→ **TASK**:
Among the lines below, take the one holding "a single node", the one holding "- [Shared storage - Mangaging", and all lines between them. Set them down exactly.

→ **RECORDS TO PROCESS**:
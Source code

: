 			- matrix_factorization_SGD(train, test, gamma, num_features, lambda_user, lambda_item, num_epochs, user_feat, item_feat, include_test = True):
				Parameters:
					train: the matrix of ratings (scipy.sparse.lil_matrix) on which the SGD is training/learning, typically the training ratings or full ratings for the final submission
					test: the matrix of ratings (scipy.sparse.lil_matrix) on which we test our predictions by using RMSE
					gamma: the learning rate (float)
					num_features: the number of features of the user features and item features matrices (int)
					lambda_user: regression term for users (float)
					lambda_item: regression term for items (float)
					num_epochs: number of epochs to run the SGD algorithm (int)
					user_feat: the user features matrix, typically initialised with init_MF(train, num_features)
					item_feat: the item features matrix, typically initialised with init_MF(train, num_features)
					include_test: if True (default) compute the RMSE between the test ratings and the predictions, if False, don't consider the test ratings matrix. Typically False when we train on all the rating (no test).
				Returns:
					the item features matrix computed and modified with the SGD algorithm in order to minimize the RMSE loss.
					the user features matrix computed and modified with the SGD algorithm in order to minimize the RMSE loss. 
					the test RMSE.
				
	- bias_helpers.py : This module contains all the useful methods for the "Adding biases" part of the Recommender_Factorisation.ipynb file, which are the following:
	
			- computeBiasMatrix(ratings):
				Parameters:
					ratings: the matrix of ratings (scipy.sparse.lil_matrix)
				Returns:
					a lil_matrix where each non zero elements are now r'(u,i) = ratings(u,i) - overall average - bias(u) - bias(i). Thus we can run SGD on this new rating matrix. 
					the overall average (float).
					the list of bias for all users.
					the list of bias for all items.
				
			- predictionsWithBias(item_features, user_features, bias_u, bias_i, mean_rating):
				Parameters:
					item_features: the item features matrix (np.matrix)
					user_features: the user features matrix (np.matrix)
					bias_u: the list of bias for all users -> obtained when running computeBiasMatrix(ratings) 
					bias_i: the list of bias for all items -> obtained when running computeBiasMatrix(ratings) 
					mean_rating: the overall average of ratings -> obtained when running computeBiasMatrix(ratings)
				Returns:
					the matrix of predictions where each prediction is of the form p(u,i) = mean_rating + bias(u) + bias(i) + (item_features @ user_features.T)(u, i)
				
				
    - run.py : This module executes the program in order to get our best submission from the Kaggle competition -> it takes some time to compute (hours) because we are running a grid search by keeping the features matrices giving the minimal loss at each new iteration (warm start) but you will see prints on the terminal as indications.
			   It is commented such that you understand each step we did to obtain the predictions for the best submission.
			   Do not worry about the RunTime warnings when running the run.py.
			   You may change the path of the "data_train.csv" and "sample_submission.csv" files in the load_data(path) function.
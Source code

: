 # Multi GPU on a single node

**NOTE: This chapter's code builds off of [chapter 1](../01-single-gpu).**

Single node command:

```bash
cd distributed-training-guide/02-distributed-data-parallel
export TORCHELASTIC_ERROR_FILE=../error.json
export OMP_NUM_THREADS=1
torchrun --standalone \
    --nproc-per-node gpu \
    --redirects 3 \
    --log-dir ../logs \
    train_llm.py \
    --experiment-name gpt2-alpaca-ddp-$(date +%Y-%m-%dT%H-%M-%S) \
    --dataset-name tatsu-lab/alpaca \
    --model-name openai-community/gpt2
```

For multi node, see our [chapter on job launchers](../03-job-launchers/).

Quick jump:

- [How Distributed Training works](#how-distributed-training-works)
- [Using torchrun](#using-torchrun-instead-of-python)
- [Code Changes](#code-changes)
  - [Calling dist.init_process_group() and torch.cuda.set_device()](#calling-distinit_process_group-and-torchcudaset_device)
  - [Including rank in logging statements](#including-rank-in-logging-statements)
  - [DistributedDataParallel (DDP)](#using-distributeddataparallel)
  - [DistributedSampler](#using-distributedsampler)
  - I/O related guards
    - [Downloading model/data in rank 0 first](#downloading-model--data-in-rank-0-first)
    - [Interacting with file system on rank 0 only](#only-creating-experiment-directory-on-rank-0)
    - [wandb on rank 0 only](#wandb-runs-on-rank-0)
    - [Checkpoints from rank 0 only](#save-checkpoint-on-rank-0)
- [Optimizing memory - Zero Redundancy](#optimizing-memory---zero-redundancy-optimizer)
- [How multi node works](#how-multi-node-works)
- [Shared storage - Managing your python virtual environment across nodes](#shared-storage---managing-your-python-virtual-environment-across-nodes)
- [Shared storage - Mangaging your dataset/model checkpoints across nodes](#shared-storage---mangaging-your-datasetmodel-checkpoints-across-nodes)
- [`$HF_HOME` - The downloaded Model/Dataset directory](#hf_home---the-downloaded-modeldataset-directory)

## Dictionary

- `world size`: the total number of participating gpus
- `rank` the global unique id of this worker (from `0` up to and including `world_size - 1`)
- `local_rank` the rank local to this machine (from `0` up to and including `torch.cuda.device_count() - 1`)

→ **TASK OUTPUT**:
: # Multi GPU on a single node

**NOTE: This chapter's code builds off of [chapter 1](../01-single-gpu).**

Single node command:

```bash
cd distributed-training-guide/02-distributed-data-parallel
export TORCHELASTIC_ERROR_FILE=../error.json
export OMP_NUM_THREADS=1
torchrun --standalone \
    --nproc-per-node gpu \
    --redirects 3 \
    --log-dir ../logs \
    train_llm.py \
    --experiment-name gpt2-alpaca-ddp-$(date +%Y-%m-%dT%H-%M-%S) \
    --dataset-name tatsu-lab/alpaca \
    --model-name openai-community/gpt2
```

For multi node, see our [chapter on job launchers](../03-job-launchers/).

Quick jump:

- [How Distributed Training works](#how-distributed-training-works)
- [Using torchrun](#using-torchrun-instead-of-python)
- [Code Changes](#code-changes)
  - [Calling dist.init_process_group() and torch.cuda.set_device()](#calling-distinit_process_group-and-torchcudaset_device)
  - [Including rank in logging statements](#including-rank-in-logging-statements)
  - [DistributedDataParallel (DDP)](#using-distributeddataparallel)
  - [DistributedSampler](#using-distributedsampler)
  - I/O related guards
    - [Downloading model/data in rank 0 first](#downloading-model--data-in-rank-0-first)
    - [Interacting with file system on rank 0 only](#only-creating-experiment-directory-on-rank-0)
    - [wandb on rank 0 only](#wandb-runs-on-rank-0)
    - [Checkpoints from rank 0 only](#save-checkpoint-on-rank-0)
- [Optimizing memory - Zero Redundancy](#optimizing-memory---zero-redundancy-optimizer)
- [How multi node works](#how-multi-node-works)
- [Shared storage - Managing your python virtual environment across nodes](#shared-storage---managing-your-python-virtual-environment-across-nodes)
- [Shared storage - Mangaging your dataset/model checkpoints across nodes](#shared-storage---mangaging-your-datasetmodel-checkpoints-across-nodes)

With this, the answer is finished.